WHAT THE TASK REQUIRES
Count how many lines in the material below hold the word "uniformities"; the reply is that number alone.

■ ■ ■ ■ ■ ■ ■

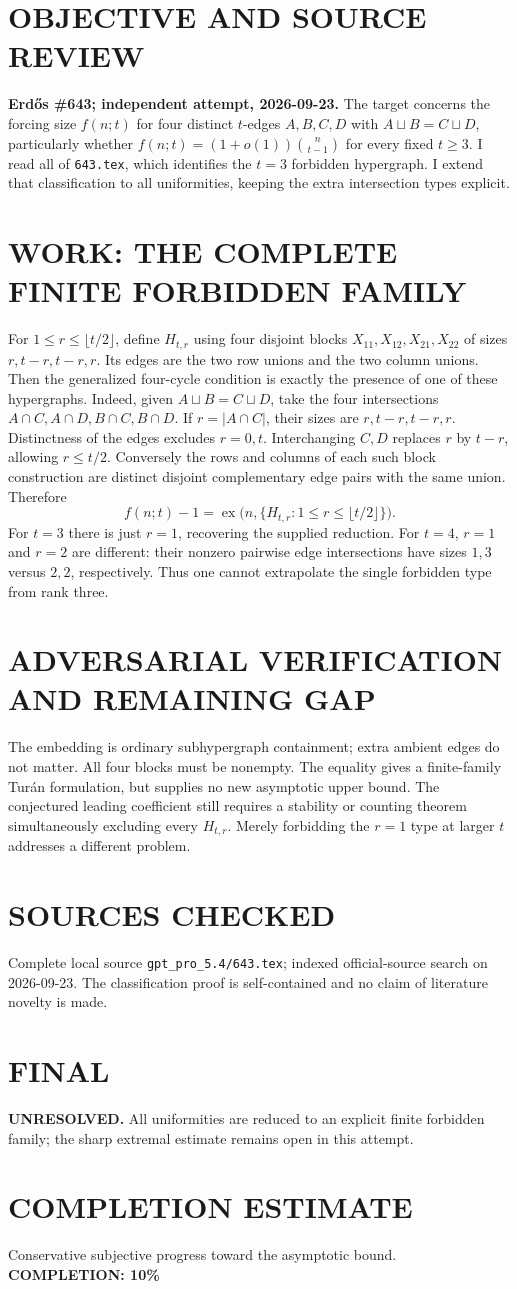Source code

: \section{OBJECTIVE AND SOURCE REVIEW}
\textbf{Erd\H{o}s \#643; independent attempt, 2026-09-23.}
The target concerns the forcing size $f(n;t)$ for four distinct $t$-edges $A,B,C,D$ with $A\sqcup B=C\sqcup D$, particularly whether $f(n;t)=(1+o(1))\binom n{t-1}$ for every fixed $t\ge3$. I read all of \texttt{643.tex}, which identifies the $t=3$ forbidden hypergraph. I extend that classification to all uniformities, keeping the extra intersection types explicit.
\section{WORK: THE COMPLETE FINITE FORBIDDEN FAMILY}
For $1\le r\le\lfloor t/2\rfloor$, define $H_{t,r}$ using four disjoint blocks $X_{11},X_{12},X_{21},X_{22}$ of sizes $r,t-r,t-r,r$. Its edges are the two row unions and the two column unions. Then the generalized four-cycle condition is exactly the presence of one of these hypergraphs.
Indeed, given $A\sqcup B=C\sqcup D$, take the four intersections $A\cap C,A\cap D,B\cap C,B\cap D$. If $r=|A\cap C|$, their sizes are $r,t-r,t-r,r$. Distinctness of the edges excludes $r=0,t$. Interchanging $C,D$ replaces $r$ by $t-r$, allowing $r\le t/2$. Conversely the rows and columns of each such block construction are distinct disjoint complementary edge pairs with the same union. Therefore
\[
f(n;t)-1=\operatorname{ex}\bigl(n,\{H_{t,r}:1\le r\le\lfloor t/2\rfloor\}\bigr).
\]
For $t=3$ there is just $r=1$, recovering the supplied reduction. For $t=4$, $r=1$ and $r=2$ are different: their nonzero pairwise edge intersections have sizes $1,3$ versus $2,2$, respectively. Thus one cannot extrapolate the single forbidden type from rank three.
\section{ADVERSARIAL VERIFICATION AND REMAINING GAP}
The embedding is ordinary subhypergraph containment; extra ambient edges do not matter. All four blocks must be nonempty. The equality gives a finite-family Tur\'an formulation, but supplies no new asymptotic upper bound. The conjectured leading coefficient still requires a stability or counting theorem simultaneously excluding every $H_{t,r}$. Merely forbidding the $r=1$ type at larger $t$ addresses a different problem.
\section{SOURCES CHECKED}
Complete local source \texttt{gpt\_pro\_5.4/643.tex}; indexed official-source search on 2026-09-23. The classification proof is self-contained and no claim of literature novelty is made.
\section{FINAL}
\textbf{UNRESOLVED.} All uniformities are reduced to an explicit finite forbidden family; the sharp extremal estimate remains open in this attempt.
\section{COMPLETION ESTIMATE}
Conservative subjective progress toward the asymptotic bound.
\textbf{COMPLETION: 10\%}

■ ■ ■ ■ ■ ■ ■

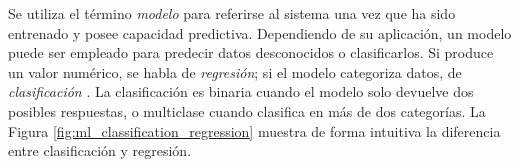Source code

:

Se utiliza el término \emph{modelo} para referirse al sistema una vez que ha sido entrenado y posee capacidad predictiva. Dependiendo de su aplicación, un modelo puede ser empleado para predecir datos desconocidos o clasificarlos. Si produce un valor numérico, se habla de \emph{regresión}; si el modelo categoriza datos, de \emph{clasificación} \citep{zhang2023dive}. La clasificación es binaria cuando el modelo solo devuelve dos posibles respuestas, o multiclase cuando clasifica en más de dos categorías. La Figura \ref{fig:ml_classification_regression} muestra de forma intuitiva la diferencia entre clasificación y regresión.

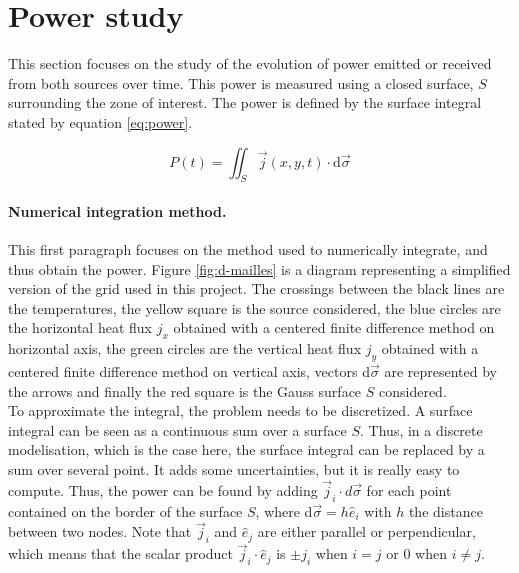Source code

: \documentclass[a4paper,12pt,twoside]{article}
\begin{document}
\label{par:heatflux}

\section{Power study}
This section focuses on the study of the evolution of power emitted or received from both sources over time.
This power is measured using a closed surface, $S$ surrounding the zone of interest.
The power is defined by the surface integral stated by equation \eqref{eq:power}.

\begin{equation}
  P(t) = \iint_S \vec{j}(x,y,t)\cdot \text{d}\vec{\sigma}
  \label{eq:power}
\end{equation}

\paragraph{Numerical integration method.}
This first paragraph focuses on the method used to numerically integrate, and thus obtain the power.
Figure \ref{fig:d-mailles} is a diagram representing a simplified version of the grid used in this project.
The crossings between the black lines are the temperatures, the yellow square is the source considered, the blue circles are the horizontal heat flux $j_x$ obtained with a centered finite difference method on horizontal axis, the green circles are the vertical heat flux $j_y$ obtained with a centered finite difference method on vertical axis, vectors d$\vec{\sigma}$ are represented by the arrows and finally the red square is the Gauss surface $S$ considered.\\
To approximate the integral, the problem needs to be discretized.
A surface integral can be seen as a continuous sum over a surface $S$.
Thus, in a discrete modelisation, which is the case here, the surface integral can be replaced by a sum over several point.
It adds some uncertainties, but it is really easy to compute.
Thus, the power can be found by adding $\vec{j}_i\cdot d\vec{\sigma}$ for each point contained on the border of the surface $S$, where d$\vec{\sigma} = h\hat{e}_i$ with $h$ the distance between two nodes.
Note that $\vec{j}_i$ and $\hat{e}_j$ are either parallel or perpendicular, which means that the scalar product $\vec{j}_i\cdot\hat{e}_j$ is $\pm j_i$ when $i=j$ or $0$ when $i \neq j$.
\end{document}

■ ■ ■ ■ ■ ■ ■

RESPONSE TO THE EXERCISE
2